> _WORK ORDER_:
When you restate the entries that follow, keep every word exactly and drop the pictures.

> _DATA FOR THIS TASK_:
************

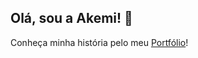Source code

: ## Olá, sou a Akemi! 🌸

Conheça minha história pelo meu [Portfólio](https://akemi-m.github.io/akemi-m/)!
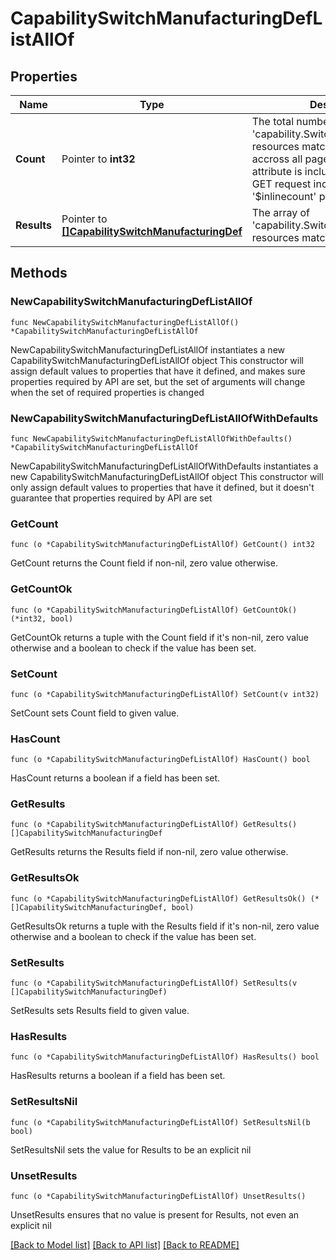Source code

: # CapabilitySwitchManufacturingDefListAllOf

## Properties

Name | Type | Description | Notes
------------ | ------------- | ------------- | -------------
**Count** | Pointer to **int32** | The total number of &#39;capability.SwitchManufacturingDef&#39; resources matching the request, accross all pages. The &#39;Count&#39; attribute is included when the HTTP GET request includes the &#39;$inlinecount&#39; parameter. | [optional] 
**Results** | Pointer to [**[]CapabilitySwitchManufacturingDef**](capability.SwitchManufacturingDef.md) | The array of &#39;capability.SwitchManufacturingDef&#39; resources matching the request. | [optional] 

## Methods

### NewCapabilitySwitchManufacturingDefListAllOf

`func NewCapabilitySwitchManufacturingDefListAllOf() *CapabilitySwitchManufacturingDefListAllOf`

NewCapabilitySwitchManufacturingDefListAllOf instantiates a new CapabilitySwitchManufacturingDefListAllOf object
This constructor will assign default values to properties that have it defined,
and makes sure properties required by API are set, but the set of arguments
will change when the set of required properties is changed

### NewCapabilitySwitchManufacturingDefListAllOfWithDefaults

`func NewCapabilitySwitchManufacturingDefListAllOfWithDefaults() *CapabilitySwitchManufacturingDefListAllOf`

NewCapabilitySwitchManufacturingDefListAllOfWithDefaults instantiates a new CapabilitySwitchManufacturingDefListAllOf object
This constructor will only assign default values to properties that have it defined,
but it doesn't guarantee that properties required by API are set

### GetCount

`func (o *CapabilitySwitchManufacturingDefListAllOf) GetCount() int32`

GetCount returns the Count field if non-nil, zero value otherwise.

### GetCountOk

`func (o *CapabilitySwitchManufacturingDefListAllOf) GetCountOk() (*int32, bool)`

GetCountOk returns a tuple with the Count field if it's non-nil, zero value otherwise
and a boolean to check if the value has been set.

### SetCount

`func (o *CapabilitySwitchManufacturingDefListAllOf) SetCount(v int32)`

SetCount sets Count field to given value.

### HasCount

`func (o *CapabilitySwitchManufacturingDefListAllOf) HasCount() bool`

HasCount returns a boolean if a field has been set.

### GetResults

`func (o *CapabilitySwitchManufacturingDefListAllOf) GetResults() []CapabilitySwitchManufacturingDef`

GetResults returns the Results field if non-nil, zero value otherwise.

### GetResultsOk

`func (o *CapabilitySwitchManufacturingDefListAllOf) GetResultsOk() (*[]CapabilitySwitchManufacturingDef, bool)`

GetResultsOk returns a tuple with the Results field if it's non-nil, zero value otherwise
and a boolean to check if the value has been set.

### SetResults

`func (o *CapabilitySwitchManufacturingDefListAllOf) SetResults(v []CapabilitySwitchManufacturingDef)`

SetResults sets Results field to given value.

### HasResults

`func (o *CapabilitySwitchManufacturingDefListAllOf) HasResults() bool`

HasResults returns a boolean if a field has been set.

### SetResultsNil

`func (o *CapabilitySwitchManufacturingDefListAllOf) SetResultsNil(b bool)`

 SetResultsNil sets the value for Results to be an explicit nil

### UnsetResults
`func (o *CapabilitySwitchManufacturingDefListAllOf) UnsetResults()`

UnsetResults ensures that no value is present for Results, not even an explicit nil

[[Back to Model list]](../README.md#documentation-for-models) [[Back to API list]](../README.md#documentation-for-api-endpoints) [[Back to README]](../README.md)



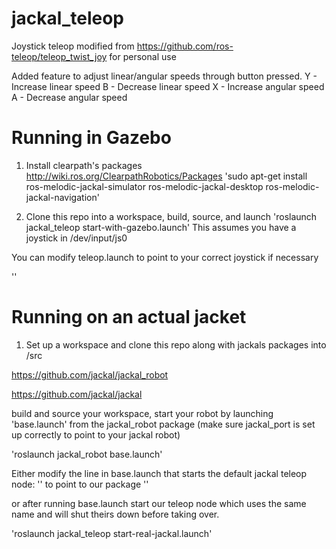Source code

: # jackal_teleop
Joystick teleop modified from https://github.com/ros-teleop/teleop_twist_joy for personal use

Added feature to adjust linear/angular speeds through button pressed.
Y - Increase linear speed
B - Decrease linear speed
X - Increase angular speed
A - Decrease angular speed

# Running in Gazebo
1. Install clearpath's packages
http://wiki.ros.org/ClearpathRobotics/Packages
'sudo apt-get install ros-melodic-jackal-simulator ros-melodic-jackal-desktop ros-melodic-jackal-navigation'

2. Clone this repo into a workspace, build, source, and launch 'roslaunch jackal_teleop start-with-gazebo.launch'
This assumes you have a joystick in /dev/input/js0

You can modify teleop.launch to point to your correct joystick if necessary

'<arg name="joy_dev" default="/dev/input/js0" />'


# Running on an actual jacket
1. Set up a workspace and clone this repo along with jackals packages into /src

https://github.com/jackal/jackal_robot

https://github.com/jackal/jackal

build and source your workspace, start your robot by launching 'base.launch' from the jackal_robot package (make sure jackal_port is set up correctly to point to your jackal robot)

'roslaunch jackal_robot base.launch'

Either modify the line in base.launch that starts the default jackal teleop node:
'<include file="$(find jackal_control)/launch/teleop.launch" />'
to point to our package
'<include file="$(find jackal_teleop)/launch/teleop.launch" />'

or after running base.launch start our teleop node which uses the same name and will shut theirs down before taking over.

'roslaunch jackal_teleop start-real-jackal.launch'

************

> _ANSWER TO THE PROBLEM_:
Source code

: ## Olá, sou a Akemi! 🌸

Conheça minha história pelo meu [Portfólio](https://akemi-m.github.io/akemi-m/)!
Source code

: # CapabilitySwitchManufacturingDefListAllOf

## Properties

Name | Type | Description | Notes
------------ | ------------- | ------------- | -------------
**Count** | Pointer to **int32** | The total number of &#39;capability.SwitchManufacturingDef&#39; resources matching the request, accross all pages. The &#39;Count&#39; attribute is included when the HTTP GET request includes the &#39;$inlinecount&#39; parameter. | [optional] 
**Results** | Pointer to [**[]CapabilitySwitchManufacturingDef**](capability.SwitchManufacturingDef.md) | The array of &#39;capability.SwitchManufacturingDef&#39; resources matching the request. | [optional] 

## Methods

### NewCapabilitySwitchManufacturingDefListAllOf

`func NewCapabilitySwitchManufacturingDefListAllOf() *CapabilitySwitchManufacturingDefListAllOf`

NewCapabilitySwitchManufacturingDefListAllOf instantiates a new CapabilitySwitchManufacturingDefListAllOf object
This constructor will assign default values to properties that have it defined,
and makes sure properties required by API are set, but the set of arguments
will change when the set of required properties is changed

### NewCapabilitySwitchManufacturingDefListAllOfWithDefaults

`func NewCapabilitySwitchManufacturingDefListAllOfWithDefaults() *CapabilitySwitchManufacturingDefListAllOf`

NewCapabilitySwitchManufacturingDefListAllOfWithDefaults instantiates a new CapabilitySwitchManufacturingDefListAllOf object
This constructor will only assign default values to properties that have it defined,
but it doesn't guarantee that properties required by API are set

### GetCount

`func (o *CapabilitySwitchManufacturingDefListAllOf) GetCount() int32`

GetCount returns the Count field if non-nil, zero value otherwise.

### GetCountOk

`func (o *CapabilitySwitchManufacturingDefListAllOf) GetCountOk() (*int32, bool)`

GetCountOk returns a tuple with the Count field if it's non-nil, zero value otherwise
and a boolean to check if the value has been set.

### SetCount

`func (o *CapabilitySwitchManufacturingDefListAllOf) SetCount(v int32)`

SetCount sets Count field to given value.

### HasCount

`func (o *CapabilitySwitchManufacturingDefListAllOf) HasCount() bool`

HasCount returns a boolean if a field has been set.

### GetResults

`func (o *CapabilitySwitchManufacturingDefListAllOf) GetResults() []CapabilitySwitchManufacturingDef`

GetResults returns the Results field if non-nil, zero value otherwise.

### GetResultsOk

`func (o *CapabilitySwitchManufacturingDefListAllOf) GetResultsOk() (*[]CapabilitySwitchManufacturingDef, bool)`

GetResultsOk returns a tuple with the Results field if it's non-nil, zero value otherwise
and a boolean to check if the value has been set.

### SetResults

`func (o *CapabilitySwitchManufacturingDefListAllOf) SetResults(v []CapabilitySwitchManufacturingDef)`

SetResults sets Results field to given value.

### HasResults

`func (o *CapabilitySwitchManufacturingDefListAllOf) HasResults() bool`

HasResults returns a boolean if a field has been set.

### SetResultsNil

`func (o *CapabilitySwitchManufacturingDefListAllOf) SetResultsNil(b bool)`

 SetResultsNil sets the value for Results to be an explicit nil

### UnsetResults
`func (o *CapabilitySwitchManufacturingDefListAllOf) UnsetResults()`

UnsetResults ensures that no value is present for Results, not even an explicit nil

[[Back to Model list]](../README.md#documentation-for-models) [[Back to API list]](../README.md#documentation-for-api-endpoints) [[Back to README]](../README.md)



Source code

: # jackal_teleop
Joystick teleop modified from https://github.com/ros-teleop/teleop_twist_joy for personal use

Added feature to adjust linear/angular speeds through button pressed.
Y - Increase linear speed
B - Decrease linear speed
X - Increase angular speed
A - Decrease angular speed

# Running in Gazebo
1. Install clearpath's packages
http://wiki.ros.org/ClearpathRobotics/Packages
'sudo apt-get install ros-melodic-jackal-simulator ros-melodic-jackal-desktop ros-melodic-jackal-navigation'

2. Clone this repo into a workspace, build, source, and launch 'roslaunch jackal_teleop start-with-gazebo.launch'
This assumes you have a joystick in /dev/input/js0

You can modify teleop.launch to point to your correct joystick if necessary

'<arg name="joy_dev" default="/dev/input/js0" />'


# Running on an actual jacket
1. Set up a workspace and clone this repo along with jackals packages into /src

https://github.com/jackal/jackal_robot

https://github.com/jackal/jackal

build and source your workspace, start your robot by launching 'base.launch' from the jackal_robot package (make sure jackal_port is set up correctly to point to your jackal robot)

'roslaunch jackal_robot base.launch'

Either modify the line in base.launch that starts the default jackal teleop node:
'<include file="$(find jackal_control)/launch/teleop.launch" />'
to point to our package
'<include file="$(find jackal_teleop)/launch/teleop.launch" />'

or after running base.launch start our teleop node which uses the same name and will shut theirs down before taking over.

'roslaunch jackal_teleop start-real-jackal.launch'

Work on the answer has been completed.